Adobe buys Macromedia to form visual powerhouse

Adobe Systems is to take over Macromedia in a $3.4bn all-stock transaction designed to create an "industry defining technology platform", as the distribution of information extends beyond the PC into a huge range of consumer devices.

By CBR Staff Writer

By combining Adobe’s document creation and collaboration software in particular its Acrobat family – with Macromedia’s web design and animation tools, the two companies believe they can create a software powerhouse set to grow faster than the industry as a whole.

Adobe CEO Bruce Chizen denied the deal could be compared with recent mergers in the software market. It is not about consolidation, but all about growth, thanks to the combination of two healthy companies.

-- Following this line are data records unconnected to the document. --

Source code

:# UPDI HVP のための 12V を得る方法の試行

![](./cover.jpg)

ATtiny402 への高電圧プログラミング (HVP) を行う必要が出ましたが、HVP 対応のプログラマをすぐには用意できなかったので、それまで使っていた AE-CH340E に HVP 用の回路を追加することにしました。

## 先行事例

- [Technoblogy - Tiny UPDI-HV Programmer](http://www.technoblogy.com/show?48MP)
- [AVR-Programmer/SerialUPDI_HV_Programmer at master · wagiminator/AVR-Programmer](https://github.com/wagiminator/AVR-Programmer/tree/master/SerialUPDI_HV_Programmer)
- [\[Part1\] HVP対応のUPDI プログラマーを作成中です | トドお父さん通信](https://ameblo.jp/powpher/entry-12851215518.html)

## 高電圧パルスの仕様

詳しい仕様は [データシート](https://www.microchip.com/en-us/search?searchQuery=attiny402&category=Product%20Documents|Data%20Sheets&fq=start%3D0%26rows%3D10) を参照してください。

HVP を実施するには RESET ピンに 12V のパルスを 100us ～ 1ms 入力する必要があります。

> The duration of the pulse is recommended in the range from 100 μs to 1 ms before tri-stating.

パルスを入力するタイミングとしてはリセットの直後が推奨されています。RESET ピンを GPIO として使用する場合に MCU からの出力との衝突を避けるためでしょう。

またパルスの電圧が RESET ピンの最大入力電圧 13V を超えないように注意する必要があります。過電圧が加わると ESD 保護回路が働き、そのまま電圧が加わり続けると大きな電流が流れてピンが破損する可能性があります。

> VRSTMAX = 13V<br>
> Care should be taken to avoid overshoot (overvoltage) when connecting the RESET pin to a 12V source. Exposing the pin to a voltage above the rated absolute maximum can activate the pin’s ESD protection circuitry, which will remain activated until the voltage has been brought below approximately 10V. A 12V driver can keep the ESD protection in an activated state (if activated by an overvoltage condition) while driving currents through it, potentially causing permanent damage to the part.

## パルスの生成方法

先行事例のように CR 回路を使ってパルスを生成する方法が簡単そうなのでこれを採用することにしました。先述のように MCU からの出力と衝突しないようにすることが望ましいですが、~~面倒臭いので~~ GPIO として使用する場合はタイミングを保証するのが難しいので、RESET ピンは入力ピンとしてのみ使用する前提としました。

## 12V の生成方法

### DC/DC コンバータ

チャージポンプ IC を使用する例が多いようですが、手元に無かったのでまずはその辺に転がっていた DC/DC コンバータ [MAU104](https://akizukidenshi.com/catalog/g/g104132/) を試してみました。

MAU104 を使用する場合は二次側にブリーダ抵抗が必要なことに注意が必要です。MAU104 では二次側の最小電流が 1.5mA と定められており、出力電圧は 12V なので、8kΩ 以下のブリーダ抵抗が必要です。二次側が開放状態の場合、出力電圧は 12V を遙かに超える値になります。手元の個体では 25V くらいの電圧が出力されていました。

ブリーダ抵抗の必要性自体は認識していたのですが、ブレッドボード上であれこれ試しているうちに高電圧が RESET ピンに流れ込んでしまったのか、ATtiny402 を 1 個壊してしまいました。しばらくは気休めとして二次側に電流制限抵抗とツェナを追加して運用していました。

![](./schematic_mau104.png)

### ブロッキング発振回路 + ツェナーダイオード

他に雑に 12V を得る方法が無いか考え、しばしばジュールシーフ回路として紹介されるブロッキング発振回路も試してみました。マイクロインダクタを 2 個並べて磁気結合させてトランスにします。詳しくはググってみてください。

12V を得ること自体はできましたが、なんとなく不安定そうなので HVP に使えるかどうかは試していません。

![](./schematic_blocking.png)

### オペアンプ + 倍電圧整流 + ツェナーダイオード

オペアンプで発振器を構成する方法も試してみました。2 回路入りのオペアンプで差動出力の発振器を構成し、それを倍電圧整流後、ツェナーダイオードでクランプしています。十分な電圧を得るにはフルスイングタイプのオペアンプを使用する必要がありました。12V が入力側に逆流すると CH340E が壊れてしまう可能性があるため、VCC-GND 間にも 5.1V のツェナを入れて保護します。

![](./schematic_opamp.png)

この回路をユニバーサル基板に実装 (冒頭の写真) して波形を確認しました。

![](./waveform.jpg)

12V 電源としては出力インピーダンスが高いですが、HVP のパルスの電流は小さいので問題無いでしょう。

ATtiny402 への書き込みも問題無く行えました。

Adobe and Macromedia have been seen as natural partners for a number of years, though Chizen has been wary of big deals. But increasingly friendly exchanges over the past three years between Chizen and his opposite number at Macromedia, Stephen Elop, convinced them the future lay in a combination rather than as competitors.

Elop went so far as to describe the companies as twins separated at birth.

Certainly, the minds of the two CEOs must have been focused by the fact that Microsoft is adding electronic document capabilities to Longhorn, the next generation of the Windows operating system slated for launch in 2006. By then, the new company hopes to be out of sight of the Redmond giant.

The two companies are reluctant to discuss product roadmaps ahead of closing the deal by the Fall. But there is clearly potential for the combination of Adobe’s PDF creation tools with Macromedia’s Flash technology, and the aim is to get their respective software offerings to work seamlessly together.

The two companies also have a similar customer base, with a focus on creative users. With Adobe’s San Jose base close to Macromedia’s San Francisco headquarters, integration is not regarded as a problem.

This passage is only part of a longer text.